## [Exercise objective]
Your reproduction of the entries should be exact and should contain no pictures.

[Start of section]

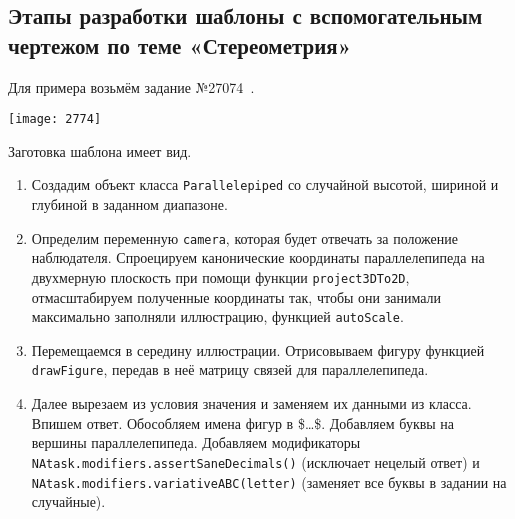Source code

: \subsection{Этапы разработки шаблоны с вспомогательным чертежом по теме «Стереометрия»}

Для примера возьмём задание №27074~\cite{sdamgia}.

\texttt{[image: 2774]}

Заготовка шаблона имеет вид.



\begin{enumerate}
	\item Создадим объект класса \texttt{Parallelepiped} со случайной высотой, шириной и глубиной в заданном диапазоне. 
	
	\item Определим переменную \texttt{camera}, которая будет отвечать за положение наблюдателя. Спроецируем канонические координаты параллелепипеда на двухмерную плоскость при помощи функции \texttt{project3DTo2D}, отмасштабируем полученные координаты так, чтобы они занимали максимально заполняли иллюстрацию, функцией \texttt{autoScale}.
	
	\item Перемещаемся в середину иллюстрации. Отрисовываем фигуру функцией \texttt{drawFigure}, передав в неё матрицу связей для параллелепипеда. 
	
	\item Далее вырезаем из условия значения и заменяем их данными из класса. Впишем ответ. Обособляем имена фигур в \$\dots\$. Добавляем буквы на вершины параллелепипеда. Добавляем модификаторы          \texttt{NAtask.modifiers.assertSaneDecimals()} (исключает нецелый ответ) и
	\texttt{NAtask.modifiers.variativeABC(letter)} (заменяет все буквы в задании на случайные).
	
\end{enumerate}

[End of section]

## [Problem solution]
Source code

: \subsection{Этапы разработки шаблоны с вспомогательным чертежом по теме «Стереометрия»}

Для примера возьмём задание №27074~\cite{sdamgia}.

\texttt{[image: 2774]}

Заготовка шаблона имеет вид.



\begin{enumerate}
	\item Создадим объект класса \texttt{Parallelepiped} со случайной высотой, шириной и глубиной в заданном диапазоне. 
	
	\item Определим переменную \texttt{camera}, которая будет отвечать за положение наблюдателя. Спроецируем канонические координаты параллелепипеда на двухмерную плоскость при помощи функции \texttt{project3DTo2D}, отмасштабируем полученные координаты так, чтобы они занимали максимально заполняли иллюстрацию, функцией \texttt{autoScale}.
	
	\item Перемещаемся в середину иллюстрации. Отрисовываем фигуру функцией \texttt{drawFigure}, передав в неё матрицу связей для параллелепипеда. 
	
	\item Далее вырезаем из условия значения и заменяем их данными из класса. Впишем ответ. Обособляем имена фигур в \$\dots\$. Добавляем буквы на вершины параллелепипеда. Добавляем модификаторы          \texttt{NAtask.modifiers.assertSaneDecimals()} (исключает нецелый ответ) и
	\texttt{NAtask.modifiers.variativeABC(letter)} (заменяет все буквы в задании на случайные).
	
\end{enumerate}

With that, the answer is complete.